Author:
Aditya Deshbandhu
(MENAFN- The Conversation)
SimCity 3000, the predecessor to The Sims, played a pivotal part in my childhood, growing up in Hyderabad, India. Its recreation of the western, urban world helped me understand how cities were planned, designed and financed – and how they provided people with key services like transportation, health and education while preparing for accidents and other hazards.
As an eight-year-old trying to figure out my place in the world, that game offered me a way to make meaning of the chaos that can be life. So, when The Sims launched in 2000 – enabling me to live inside a virtual city, rather than simply build one – I had to get my hands on a copy.
Twenty-five years later, I write this piece in a drastically different gaming landscape, where games offer high visual fidelity and ever-increasing frame rates for ultra-smooth game play. But despite all these technological innovations and the pursuit of photo-realism, the popularity of The Sims' game designer Will Wright's satire on American consumer culture endures.
Sul Sul! This article is part of a mini series from The Conversation marking 25 years of The Sims franchise.
The franchise's four Sims games had sold over 200 million copies before the latest instalment, The Sims 4, became free to play in 2022 . Players now spend their money on extras within the game. Over 85 million people played The Sims worldwide in 2024.
At a time when the success of a modern video game is measured in metrics like“cumulative engagement time” (number of players playing at the same time), acquisition of new players and“intensity of engagement” (number of hours spent by a player), now-over-a-decade-old The Sims 4 continues to excel with its mastery of the live-service format.

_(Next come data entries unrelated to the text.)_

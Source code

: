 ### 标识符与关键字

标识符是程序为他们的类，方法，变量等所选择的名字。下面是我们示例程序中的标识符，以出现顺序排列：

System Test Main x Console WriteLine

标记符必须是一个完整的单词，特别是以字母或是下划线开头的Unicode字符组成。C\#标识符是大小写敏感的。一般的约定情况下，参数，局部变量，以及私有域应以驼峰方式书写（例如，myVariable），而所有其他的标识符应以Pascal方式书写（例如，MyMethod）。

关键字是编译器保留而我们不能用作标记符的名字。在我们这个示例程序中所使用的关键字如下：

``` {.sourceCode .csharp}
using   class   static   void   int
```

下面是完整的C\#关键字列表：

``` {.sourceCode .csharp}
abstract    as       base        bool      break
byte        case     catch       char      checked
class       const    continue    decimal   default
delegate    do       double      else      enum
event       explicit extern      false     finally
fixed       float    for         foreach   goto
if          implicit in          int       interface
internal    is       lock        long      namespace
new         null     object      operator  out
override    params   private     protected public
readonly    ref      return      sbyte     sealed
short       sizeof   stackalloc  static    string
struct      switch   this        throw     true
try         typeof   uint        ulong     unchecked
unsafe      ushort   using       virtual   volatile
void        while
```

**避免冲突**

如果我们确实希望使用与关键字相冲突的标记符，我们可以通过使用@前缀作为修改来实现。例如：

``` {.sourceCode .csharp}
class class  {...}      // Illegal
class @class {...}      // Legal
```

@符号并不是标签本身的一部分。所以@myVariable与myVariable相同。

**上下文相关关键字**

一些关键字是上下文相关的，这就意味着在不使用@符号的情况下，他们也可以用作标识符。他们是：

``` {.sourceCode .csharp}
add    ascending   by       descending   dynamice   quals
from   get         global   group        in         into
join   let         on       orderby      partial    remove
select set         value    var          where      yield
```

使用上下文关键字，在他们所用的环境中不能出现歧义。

The trailer for the first Sims game.
Live-service describes the form modern digital games embrace when they transition from conventional products into“services” – a shift made possible because games today can be regularly updated, fixed and expanded upon by their makers remotely. They can acquire new levels and in-game features in a similar way to how streaming platforms like Netflix drop new episodes of your favourite show.
Players don't buy a live-service game, they sign up for the journey.
Expanding player horizons
In each incarnation of The Sims, players have been able to access new ways to perform roles and tasks that mimic everyday life, in the form of expansions and content packs.
The original title, The Sims (2000), had seven expansion packs and two content packs. I distinctly remember brewing potions in the chemistry lab and rubbing a magic lamp to conjure a genie in the first expansion, Livin' Large ; the new holiday island that was built for The Sims: Vacation ; and leaving my Sim's home to visit downtown areas as part of Hot Date .
The trailer for The Sims Hot Date expansion pack.
But for The Sims 4 (2014), the developers went all in. This game – and its subsequent expansions – represents a digital supermarket of lifestyles, sub-cultures, activities and stardom. For example, 2018's Get Famous pack not only introduced Del Sol Valley – a region that resembled Los Angeles and the Hollywood Hills – but also introduced the“reputation” mechanism for players.
The Discover University expansion (2019) allowed players to take their Sims to school in a new region called Britechester – after this update, the game integrated Sims' careers and education, and in many ways changed the rules of the game. And the Eco Lifestyle expansion pack (2020) is memorable because the game engaged with ideas of sustainable living for the first time.
Genre, fantasy and reality
From content packs featuring a digital recreation of singer Katy Perry in The Sims 3 to collaborations with streamers , content creators and fashion houses , The Sims has remained relevant by consistently blurring the lines between genre, reality and fantasy.
Hot Date was a popular early Sims expansion pack.
Today, video game makers the world over try to master formats like free-to-play games where players pay for cosmetic items, customisations and added content, or expansions offering downloadable content. The Sims set the standard for most of them.
Over the past 25 years, this franchise has had several life simulation competitors in the form of Second Life, Facebook's once popular Farmville, virtual reality experiences like Half-Life: Alyx and, during the pandemic when we worked, learnt and played online, initiatives like the Metaverse.
However, today only The Sims endures. The game's developers continue to give its players what they want, while also getting them to engage with difficult ideas like sustainability, the question of life and death, and even gentrification (For Rent expansion pack, anyone?).
Few games let players critique life so closely. For game researchers like me, this begs the question: do people play life simulation games like The Sims in order to build alternative lives, relive their own – or create something entirely new?